Task goal:
Scan the entries for lines containing the string "should". Reply with how many there are, and nothing else.

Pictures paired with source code
▼
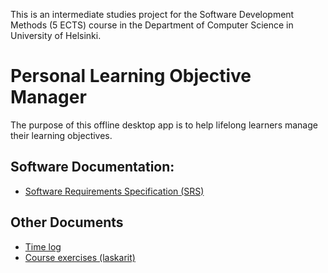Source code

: This is an intermediate studies project for the Software Development Methods (5 ECTS) course in the Department of Computer Science in University of Helsinki.

# Personal Learning Objective Manager

The purpose of this offline desktop app is to help lifelong learners manage their learning objectives.

## Software Documentation:
- [Software Requirements Specification (SRS)](https://github.com/yogajones/ot-harjoitustyo/blob/main/docs/software_requirements_specification.md)

## Other Documents
- [Time log](https://github.com/yogajones/ot-harjoitustyo/blob/main/docs/time_log.md)
- [Course exercises (laskarit)](https://github.com/yogajones/ot-harjoitustyo/tree/main/laskarit)

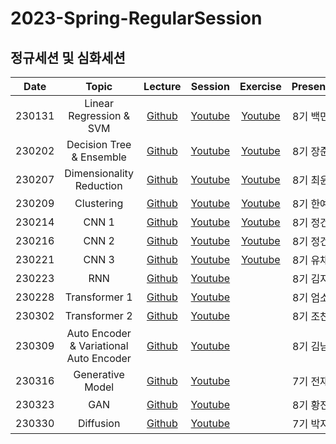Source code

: # 2023-Spring-RegularSession
## 정규세션 및 심화세션
|Date|Topic|Lecture|Session|Exercise|Presenter|
|:---:|:---:|:---:|:---:|:---:|:---:|
|230131|Linear Regression & SVM|[Github](https://github.com/DataScience-Lab-Yonsei/2023-Spring-RegularSession/tree/main/%5B0131%5D_LinearRegression_and_SVM/lecture)|[Youtube](https://youtu.be/2n0-HaP1ASw)|[Youtube](https://youtu.be/BnV0m4jOb6g)|8기 백민준|
|230202|Decision Tree & Ensemble|[Github](https://github.com/DataScience-Lab-Yonsei/2023-Spring-RegularSession/tree/main/%5B0202%5D_DecisionTree_and_Ensemble/lecture)|[Youtube](https://youtu.be/c2NBn45cEz4)|[Youtube](https://youtu.be/fuXRQUGfSsk)|8기 장준혁|
|230207|Dimensionality Reduction|[Github](https://github.com/DataScience-Lab-Yonsei/2023-Spring-RegularSession/tree/main/%5B0207%5D_Dimensionality_Reduction/lecture)|[Youtube](https://youtu.be/URElPfPKnYo)|[Youtube](https://youtu.be/dVN2Ol_o20Q)|8기 최윤서|
|230209|Clustering|[Github](https://github.com/DataScience-Lab-Yonsei/2023-Spring-RegularSession/tree/main/%5B0209%5D_Clustering/lecture)|[Youtube](https://youtu.be/WrXwOhHKfzo)|[Youtube](https://youtu.be/tOUWl08wQFI)|8기 한예림|
|230214|CNN 1|[Github](https://github.com/DataScience-Lab-Yonsei/2023-Spring-RegularSession/tree/main/%5B0214%5D_CNN1/lecture)|[Youtube](https://youtu.be/t8S2pttmYLs)|[Youtube](https://youtu.be/eBgKmm1zR_0)|8기 정건우|
|230216|CNN 2|[Github](https://github.com/DataScience-Lab-Yonsei/2023-Spring-RegularSession/tree/main/%5B0216%5D_CNN2/lecture)|[Youtube](https://youtu.be/Og9pbtl9lXM)|[Youtube](https://youtu.be/eBgKmm1zR_0)|8기 정건우|
|230221|CNN 3|[Github](https://github.com/DataScience-Lab-Yonsei/2023-Spring-RegularSession/tree/main/%5B0221%5D_CNN3/lecture)|[Youtube](https://youtu.be/CO5bGUC5Y1k)|[Youtube](https://youtu.be/BzV3hpIy6lI)|8기 유채원|
|230223|RNN|[Github](https://github.com/DataScience-Lab-Yonsei/2023-Spring-RegularSession/tree/main/%5B0223%5D_RNN/lecture)|[Youtube](https://youtu.be/R1mzSOSLskI)||8기 김지희|
|230228|Transformer 1|[Github](https://github.com/DataScience-Lab-Yonsei/2023-Spring-RegularSession/tree/main/%5B0228_0302%5D_Transformer_1_2/lecture)|[Youtube](https://youtu.be/ex9Wulo7wxM)||8기 엄소은|
|230302|Transformer 2|[Github](https://github.com/DataScience-Lab-Yonsei/2023-Spring-RegularSession/tree/main/%5B0228_0302%5D_Transformer_1_2/lecture)|[Youtube](https://youtu.be/Q0N-MyRaRRE)||8기 조찬형|
|230309|Auto Encoder & Variational Auto Encoder|[Github](https://github.com/DataScience-Lab-Yonsei/2023-Spring-RegularSession/tree/main/%5B0309%5D_AE_and_VAE/lecture)|[Youtube](https://youtu.be/dhbavCgYxkQ)||8기 김남훈|
|230316|Generative Model|[Github](https://github.com/DataScience-Lab-Yonsei/2023-Spring-RegularSession/tree/main/%5B0316%5D_Generative_Model/lecture)|[Youtube](https://youtu.be/i25WnSl3-As)||7기 전재현|
|230323|GAN|[Github](https://github.com/DataScience-Lab-Yonsei/2023-Spring-RegularSession/tree/main/%5B0323%5D_GAN/lecture)|[Youtube]()||8기 황진우|
|230330|Diffusion|[Github](https://github.com/DataScience-Lab-Yonsei/2023-Spring-RegularSession/tree/main/%5B0330%5D_Diffusion/lecture)|[Youtube]()||7기 박지호|
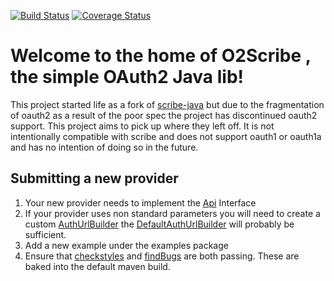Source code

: [![Build Status](https://travis-ci.org/set321go/o2scribe-java.svg?branch=master)](https://travis-ci.org/set321go/o2scribe-java)
[![Coverage Status](https://coveralls.io/repos/set321go/o2scribe-java/badge.png)](https://coveralls.io/r/set321go/o2scribe-java)

# Welcome to the home of O2Scribe , the simple OAuth2 Java lib!

This project started life as a fork of [scribe-java](https://github.com/fernandezpablo85/scribe-java) but due to the fragmentation of oauth2 as a result of the poor spec
the project has discontinued oauth2 support. This project aims to pick up where they left off. It is not intentionally compatible with scribe
and does not support oauth1 or oauth1a and has no intention of doing so in the future.

## Submitting a new provider

1. Your new provider needs to implement the [Api](src/main/java/org/scribe/builder/api/Api.java) Interface
1. If your provider uses non standard parameters you will need to create a custom [AuthUrlBuilder](src/main/java/org/scribe/builder/AuthUrlBuilder.java)
the [DefaultAuthUrlBuilder](src/main/java/org/scribe/builder/authUrl/DefaultAuthUrlBuilder.java) will probably be sufficient.
1. Add a new example under the examples package
1. Ensure that [checkstyles](http://checkstyle.sourceforge.net/) and [findBugs](http://findbugs.sourceforge.net/) are both passing. These are baked into
the default maven build.
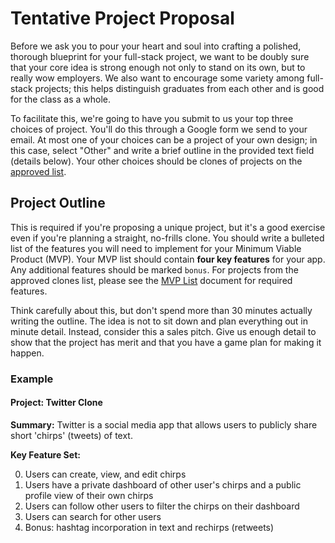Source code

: # Tentative Project Proposal

Before we ask you to pour your heart and soul into crafting a polished,
thorough blueprint for your full-stack project, we want to be doubly sure
that your core idea is strong enough not only to stand on its own, but
to really wow employers. We also want to encourage some variety among
full-stack projects; this helps distinguish graduates from each other and
is good for the class as a whole.

To facilitate this, we're going to have you submit to us your top three
choices of project. You'll do this through a Google form we send to your
email. At most one of your choices can be a project of your own design;
in this case, select "Other" and write a brief outline in the provided
text field (details below). Your other choices should be clones of
projects on the [approved list][clone-link].

## Project Outline

This is required if you're proposing a unique project, but it's a good
exercise even if you're planning a straight, no-frills clone. You should
write a bulleted list of the features you will need to implement for
your Minimum Viable Product (MVP). Your MVP list should contain **four key
features** for your app. Any additional features should be marked `bonus`. For
projects from the approved clones list, please see the [MVP List][mvp-list]
document for required features.

Think carefully about this, but don't
spend more than 30 minutes actually writing the outline. The idea is not
to sit down and plan everything out in minute detail. Instead, consider
this a sales pitch. Give us enough detail to show that the project has
merit and that you have a game plan for making it happen.

### Example

#### Project: Twitter Clone

**Summary:** Twitter is a social media app that allows users to
publicly share short 'chirps' (tweets) of text.

**Key Feature Set:**

0. Users can create, view, and edit chirps
0. Users have a private dashboard of other user's chirps and a public profile view of their own chirps
0. Users can follow other users to filter the chirps on their dashboard
0. Users can search for other users
0. Bonus: hashtag incorporation in text and rechirps (retweets)


[clone-link]: projects-to-clone.md
[mvp-list]: mvp-list.md
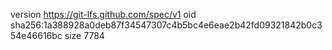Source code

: version https://git-lfs.github.com/spec/v1
oid sha256:1a388928a0deb87f34547307c4b5bc4e6eae2b42fd09321842b0c354e46616bc
size 7784
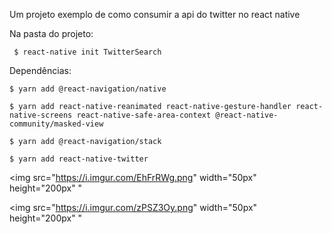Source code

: Um projeto exemplo de como consumir a api do twitter no react native

Na pasta do projeto:

     $ react-native init TwitterSearch
     

Dependências: 
  
    $ yarn add @react-navigation/native 

    $ yarn add react-native-reanimated react-native-gesture-handler react-native-screens react-native-safe-area-context @react-native-community/masked-view  

    $ yarn add @react-navigation/stack
    
    $ yarn add react-native-twitter

<img src="https://i.imgur.com/EhFrRWg.png" width="50px" height="200px" "

<img src="https://i.imgur.com/zPSZ3Oy.png" width="50px" height="200px" "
▲
Exercise answer:
4